May 8, 2012

I wish I was a fish!!!!!

You heard me right.....I wish I was a fish! BUT this fish must live in warm water.... not toooooooo hot and not toooooooo cold!!! So, I know you are wondering why a fish and not some exotic animal like a Norwhal, that does exits thanks to Timmy!!!! Well, it all started last night. Around 7pm I could feel it coming on and I knew this could be a long night ahead of us.........severe leg pain!!!!! My prediction was correct and both Tim and I struggled through out the night trying to find ways to help relieve the pain. At one point I crawled into a warm bath and finally felt some relief. While I was sitting in the tub and trying to relax I had a revelation....I should be a fish!!!!! When I am in warm water the pain just seems to float off of me like magic and relief is felt for a moment!!!! This is where the water temperature does play a HUGE  role for me to live as a fish......you see, people who suffer from Lupus have sever sensitivity to temperatures. Too hot of a shower can cause a painful and itchy rash while to cold can cause cramping and pain both can cause a flare, so, that water must be just right!!!! Just like Goldilocks found in baby bears bed.....just right!!!!! As I continued to dream of being a fish and with the pruning process complete....I slipped out of my fish world and back into real life. The warm bath did not cure the pain and it did come back BUT for one moment last night I was able to relax and dream of being a beautiful purple fish that lives in just right water!!! 

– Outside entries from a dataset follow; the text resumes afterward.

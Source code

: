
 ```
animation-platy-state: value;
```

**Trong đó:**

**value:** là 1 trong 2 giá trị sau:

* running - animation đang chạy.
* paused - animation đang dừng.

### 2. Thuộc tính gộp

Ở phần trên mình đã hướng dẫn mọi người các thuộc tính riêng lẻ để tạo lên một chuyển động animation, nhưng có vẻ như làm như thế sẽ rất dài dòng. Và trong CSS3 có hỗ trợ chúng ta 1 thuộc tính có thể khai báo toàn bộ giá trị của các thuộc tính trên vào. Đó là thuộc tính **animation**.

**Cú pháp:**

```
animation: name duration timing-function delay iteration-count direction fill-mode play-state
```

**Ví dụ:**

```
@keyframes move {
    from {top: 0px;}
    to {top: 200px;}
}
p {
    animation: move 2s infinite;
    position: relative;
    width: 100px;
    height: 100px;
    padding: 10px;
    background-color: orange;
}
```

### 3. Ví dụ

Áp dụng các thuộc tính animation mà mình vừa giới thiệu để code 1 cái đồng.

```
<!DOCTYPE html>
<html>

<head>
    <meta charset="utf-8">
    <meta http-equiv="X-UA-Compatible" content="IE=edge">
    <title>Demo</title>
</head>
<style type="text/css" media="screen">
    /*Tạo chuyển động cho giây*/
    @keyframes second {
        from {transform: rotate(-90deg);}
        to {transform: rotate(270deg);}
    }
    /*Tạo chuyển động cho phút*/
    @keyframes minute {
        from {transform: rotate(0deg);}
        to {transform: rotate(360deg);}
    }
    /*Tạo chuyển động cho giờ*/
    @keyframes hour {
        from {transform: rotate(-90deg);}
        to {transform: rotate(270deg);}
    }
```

That is one thing I have found that is very important in my life and others who have chronic illnesses, keep dreaming! I may not be able to remember what it feels like to not have pain or what it feels like to make it through the day without feeling so tired that you would gladly sleep in the grocery store isle. BUT I do dream. I dream of walking down the isle at my wedding. I dream of chasing my own children one day. I dream of going to Germany to see where my family originated from. I dream about everything!!!! Lupus can take a lot away from a patient and their families but it can never take away your ability to dream! So, today while I am stuck in bed and recovering from a night of hell I will continue to dream.